After the shaking, the scientists tested the bees’ decision making. They presented them with a task that required them to discriminate between various odors they had previously been exposed to. In those prior exposures, the bees had learned which odors signaled a pleasant treat (a sucrose solution) and which denoted an unpleasant liquid (quinine). Now, after being shaken, each bee was again presented with fluids to sample. The bees were put in a position in which they could choose, based on the odor associations they had learned earlier, whether to drink each sample or pass it up.
But these post-shaking samples were not purely pleasant or unpleasant; they were two-to-one mixtures, either predominantly pleasant sucrose or mostly the unpleasant quinine. The two-to-one sucrose-quinine mixture was still pleasant to the bees, and the two-to-one quinine-sucrose still unpleasant, but now the odors were ambiguous. A bee, when presented with each mixed sample, had to decide whether the ambiguous smell signaled a pleasant treat or an unpleasant surprise. The scientists were interested in the question, would the prior shaking affect the bees’ assessments of the odors, and if so, how?

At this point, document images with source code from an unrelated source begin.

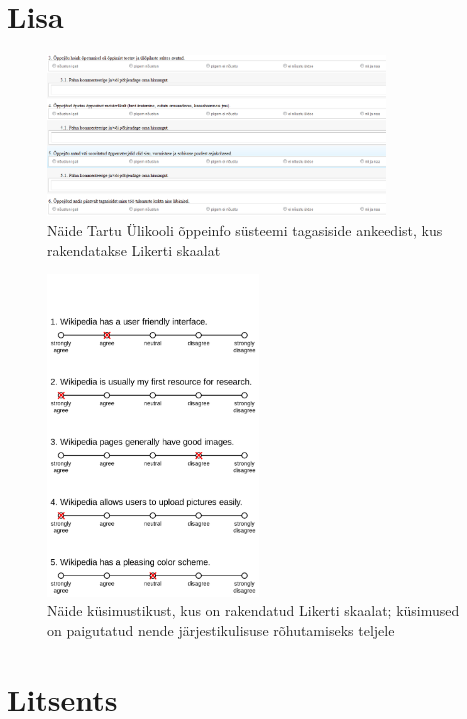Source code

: \documentclass[a4paper,12pt,oneside]{article}
\numberwithin{equation}{section}
\theoremstyle{definition}
\begin{document}
\pagebreak
{}



\section*{Lisa}


\begin{figure}[H]
\centering
\includegraphics[width=0.8\textwidth]{ois_tagasiside_toodeldud.png}
\caption{Näide Tartu \"Ulikooli õppeinfo s\"usteemi tagasiside ankeedist, kus rakendatakse Likerti skaalat \cite{UT}}
\label{likert1}
\end{figure}

\begin{figure}[H]
\centering
\includegraphics[width=0.5\textwidth, height = 0.7\textwidth]{Example_Likert_Scale.png}
\caption{Näide k\"usimustikust, kus on rakendatud Likerti skaalat; k\"usimused on paigutatud nende järjestikulisuse rõhutamiseks teljele\cite{Smith}}
\label{likert2}
\end{figure}


\makeatletter
\newpage
\pagestyle{empty}
\section*{Litsents}
\end{document}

Anxiety in bees, as in humans, is a reaction to what affective neuroscientists call a “punishing” environment. In the case of the Enterprise and the bees, that needs no explanation, but more generally it means a circumstance in which a threat to comfort or survival might reasonably be expected.
Thinking in an anxious state, scientists have found, leads to a pessimistic cognitive bias; when an anxious brain processes ambiguous information, it tends to choose the more pessimistic from among the likely interpretations. Your brain becomes overactive in perceiving threats and tends to predict dire outcomes when faced with uncertainty. It’s easy to understand why brains might be designed that way; being in a punishing environment, one would be wise to interpret ambiguous data as being more threatening, or less desirable, than one might if the surroundings were safe and pleasant.
That pessimistic bias in judgment is just what the scientists found. The shaken bees passed up the two-to-one sucrose-quinine solution significantly more often than a control group that had not been shaken: the shaking had influenced the bees to interpret the ambiguous smell as signaling an undesirable liquid. One might be tempted to describe the scientists’ result by saying that the shaken bees made more “mistakes” than the control group. That would fit the “emotions impede good decision making” narrative, but this controlled experiment makes it clear that what was really going on was a reasonable threat-justified shift in the bees’ judgment.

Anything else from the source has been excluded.